Directed by Perry Henzell
Jamaica, 1977
The ReidsonFilm Holiday Version
You can get it if you really want…
And in The Harder They Come country boy turned urban outlaw Ivan Martin really, really wants it. Jamaica’s first full-length feature film, The Harder They Come, is probably best known for its iconic soundtrack – featuring Jimmy Cliff (playing the lead here), Desmond Decker, and Toots & The Maytals – but writer-director Perry Henzell serves up a film of verve and excitement, with a hard-core political edge. This is the Jamaica of slums, corrupt police, and the ganja trade. No golden beaches and not a hint of Ian Fleming. I can’t imagine the Jamaica Tourist Board would have been too happy with it.
The narrative is a fusion of showbiz biopic and spaghetti western, a rags to riches story in which the riches remain perpetually out of reach. After his grandmother’s death, Ivan arrives in Kingston looking for work, but more importantly aiming to cut a record and become a star. Brimming with a swaggering self-confidence he is quickly hustled out of his clothes and cash by the city sharps. Ivan’s character is inspired by a real life criminal from the 1940s, Rhyging, ‘the original rude boy’ who despite a string of robberies and murders became a folk hero.
Updated to the 1970s, in this version Ivan finds work in a repair shop owned by a tyrannical, tub-thumping preacher where he takes more than a liking to the preacher’s young, attractive ward, Elsa (Janet Bartley). Unsurprisingly, the preacher is none too keen to have Elsa leave his predatory clutches. When Ivan takes her for a ride on his bicycle along a causeway by the sea – in a beautiful tracking shot reminiscent of Paul Newman as Butch Cassidy – you know that trouble lies ahead. A knife fight breaks out and Ivan ends up in trouble with the law. His punishment? A grisly eight lashes with a tamarind switch.

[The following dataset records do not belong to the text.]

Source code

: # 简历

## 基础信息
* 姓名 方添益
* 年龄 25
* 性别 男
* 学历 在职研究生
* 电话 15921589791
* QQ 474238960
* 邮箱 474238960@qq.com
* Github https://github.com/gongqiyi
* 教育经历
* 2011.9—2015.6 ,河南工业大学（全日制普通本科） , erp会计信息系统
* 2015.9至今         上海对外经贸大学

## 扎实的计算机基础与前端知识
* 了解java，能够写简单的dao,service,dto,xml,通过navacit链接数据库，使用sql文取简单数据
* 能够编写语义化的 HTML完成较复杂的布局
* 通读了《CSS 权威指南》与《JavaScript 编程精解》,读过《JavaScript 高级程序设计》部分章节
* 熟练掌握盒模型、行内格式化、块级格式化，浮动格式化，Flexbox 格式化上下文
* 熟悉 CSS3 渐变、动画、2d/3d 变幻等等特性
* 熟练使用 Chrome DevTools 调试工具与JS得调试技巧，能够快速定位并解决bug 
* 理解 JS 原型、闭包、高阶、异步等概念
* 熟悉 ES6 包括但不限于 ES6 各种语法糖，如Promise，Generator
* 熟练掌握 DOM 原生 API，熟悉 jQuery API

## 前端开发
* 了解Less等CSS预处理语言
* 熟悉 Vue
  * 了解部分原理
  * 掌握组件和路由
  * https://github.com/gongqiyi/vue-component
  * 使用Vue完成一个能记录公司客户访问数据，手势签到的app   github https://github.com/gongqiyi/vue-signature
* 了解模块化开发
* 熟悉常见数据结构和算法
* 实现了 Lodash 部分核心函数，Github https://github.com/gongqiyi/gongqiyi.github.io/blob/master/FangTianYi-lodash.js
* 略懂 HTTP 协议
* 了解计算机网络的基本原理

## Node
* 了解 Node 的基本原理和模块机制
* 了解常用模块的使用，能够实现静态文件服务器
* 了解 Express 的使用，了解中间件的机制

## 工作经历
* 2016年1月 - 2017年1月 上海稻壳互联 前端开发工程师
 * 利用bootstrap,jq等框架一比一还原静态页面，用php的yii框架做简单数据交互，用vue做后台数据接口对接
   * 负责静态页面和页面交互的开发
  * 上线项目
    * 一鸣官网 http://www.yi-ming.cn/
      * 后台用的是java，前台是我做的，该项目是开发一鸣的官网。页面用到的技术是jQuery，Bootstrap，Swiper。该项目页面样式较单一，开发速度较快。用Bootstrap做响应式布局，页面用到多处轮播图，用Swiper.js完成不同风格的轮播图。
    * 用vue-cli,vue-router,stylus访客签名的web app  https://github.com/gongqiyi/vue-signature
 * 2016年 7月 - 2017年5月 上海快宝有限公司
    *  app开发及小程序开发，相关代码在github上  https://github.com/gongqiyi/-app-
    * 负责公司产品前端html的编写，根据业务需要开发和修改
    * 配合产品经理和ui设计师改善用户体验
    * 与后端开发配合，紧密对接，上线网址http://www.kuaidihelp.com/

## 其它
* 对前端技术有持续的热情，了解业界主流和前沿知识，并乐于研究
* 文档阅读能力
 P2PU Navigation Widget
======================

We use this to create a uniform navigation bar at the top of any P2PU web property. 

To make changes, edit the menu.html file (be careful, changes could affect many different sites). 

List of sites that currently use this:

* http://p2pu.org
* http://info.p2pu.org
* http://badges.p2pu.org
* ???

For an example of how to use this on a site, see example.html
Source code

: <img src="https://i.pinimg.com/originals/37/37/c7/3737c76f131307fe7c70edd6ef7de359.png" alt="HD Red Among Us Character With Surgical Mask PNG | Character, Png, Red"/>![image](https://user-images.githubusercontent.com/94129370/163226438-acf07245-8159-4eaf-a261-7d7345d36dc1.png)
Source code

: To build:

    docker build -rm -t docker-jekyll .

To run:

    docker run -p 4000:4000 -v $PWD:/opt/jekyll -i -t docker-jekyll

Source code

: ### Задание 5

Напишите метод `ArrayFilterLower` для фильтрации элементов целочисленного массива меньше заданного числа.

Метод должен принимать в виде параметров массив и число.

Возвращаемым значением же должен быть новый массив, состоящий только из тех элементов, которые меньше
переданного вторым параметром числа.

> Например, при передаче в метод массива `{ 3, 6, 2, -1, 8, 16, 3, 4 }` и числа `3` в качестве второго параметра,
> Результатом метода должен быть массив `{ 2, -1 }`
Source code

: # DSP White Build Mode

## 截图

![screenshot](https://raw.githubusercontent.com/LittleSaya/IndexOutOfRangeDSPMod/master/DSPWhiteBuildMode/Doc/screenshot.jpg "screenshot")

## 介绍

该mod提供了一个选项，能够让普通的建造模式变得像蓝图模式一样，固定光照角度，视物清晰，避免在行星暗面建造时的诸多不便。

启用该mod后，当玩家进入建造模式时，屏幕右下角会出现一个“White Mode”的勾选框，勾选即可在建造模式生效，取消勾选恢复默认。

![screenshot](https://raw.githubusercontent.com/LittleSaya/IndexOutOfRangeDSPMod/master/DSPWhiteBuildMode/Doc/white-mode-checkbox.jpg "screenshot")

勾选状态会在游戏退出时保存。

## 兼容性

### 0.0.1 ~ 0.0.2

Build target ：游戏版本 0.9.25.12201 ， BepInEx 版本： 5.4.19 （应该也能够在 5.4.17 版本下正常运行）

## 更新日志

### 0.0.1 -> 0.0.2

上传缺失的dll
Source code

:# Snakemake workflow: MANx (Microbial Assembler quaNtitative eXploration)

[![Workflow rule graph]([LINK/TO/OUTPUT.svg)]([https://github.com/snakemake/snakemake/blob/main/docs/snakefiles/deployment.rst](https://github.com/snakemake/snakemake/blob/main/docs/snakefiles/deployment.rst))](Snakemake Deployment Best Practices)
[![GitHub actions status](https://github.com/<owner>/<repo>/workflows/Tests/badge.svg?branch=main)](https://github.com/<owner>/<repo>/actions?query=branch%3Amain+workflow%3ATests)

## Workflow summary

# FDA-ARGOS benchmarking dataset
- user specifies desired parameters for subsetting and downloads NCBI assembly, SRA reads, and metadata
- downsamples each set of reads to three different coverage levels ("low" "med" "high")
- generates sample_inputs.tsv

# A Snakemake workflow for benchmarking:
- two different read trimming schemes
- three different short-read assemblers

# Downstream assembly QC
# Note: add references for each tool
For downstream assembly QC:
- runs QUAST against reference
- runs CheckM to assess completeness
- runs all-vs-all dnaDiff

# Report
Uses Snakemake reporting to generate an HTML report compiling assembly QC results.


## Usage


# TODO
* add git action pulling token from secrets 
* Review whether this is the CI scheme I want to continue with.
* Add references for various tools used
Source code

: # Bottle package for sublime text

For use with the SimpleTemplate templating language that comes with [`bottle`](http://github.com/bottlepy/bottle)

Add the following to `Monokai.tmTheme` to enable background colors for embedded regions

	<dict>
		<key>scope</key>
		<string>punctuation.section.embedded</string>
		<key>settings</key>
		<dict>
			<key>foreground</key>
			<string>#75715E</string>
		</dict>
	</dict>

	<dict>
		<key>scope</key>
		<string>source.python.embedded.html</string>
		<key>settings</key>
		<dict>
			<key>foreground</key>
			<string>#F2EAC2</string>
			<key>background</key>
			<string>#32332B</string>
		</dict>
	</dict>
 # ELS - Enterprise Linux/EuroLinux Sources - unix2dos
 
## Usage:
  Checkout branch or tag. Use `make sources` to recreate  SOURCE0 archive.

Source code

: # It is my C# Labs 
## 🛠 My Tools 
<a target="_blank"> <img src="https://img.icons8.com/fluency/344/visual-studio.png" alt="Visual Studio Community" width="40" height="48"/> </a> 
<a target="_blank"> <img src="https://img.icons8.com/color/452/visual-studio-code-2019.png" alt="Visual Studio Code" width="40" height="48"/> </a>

Well, that’s as much as Ivan can take and after a brief flirtation with ganja-dealing he sets off on a crime spree ripping off drug dealers and cops alike. At the same time, he manages to record the eponymous single, although in a bitter reflection of Cliff’s own experience despite the record’s success Ivan gets a measly one-off payment of $20. Nonetheless he soon finds top of the charts as well as Jamaica’s ‘Most Wanted’ list.
Ahead of the game when it comes to self-publicity Ivan sends photos of himself to the newspapers, a pistol in each hand and a gold star shining from his T-shirt. Willing to fan the flames of his notoriety:
Elsa: They say that you killed a policeman.
Ivan: I killed three.
The Harder They Come has a grainy film stock and the elusive, elliptical editing gives the film a deceptively raw edge. Fast-paced, handheld camera shots contrast with fleeting compositions of glamorous couples at poolside, reflecting Perry Henzell’s background in advertising. The cinematographer, Franklyn St. Juste, later reported that he hadn’t seen a script: “I really didn’t know what was happening — and what was going to happen from one scene to the next or from one setup to the next.” That spontaneity give the film a sense of urgency.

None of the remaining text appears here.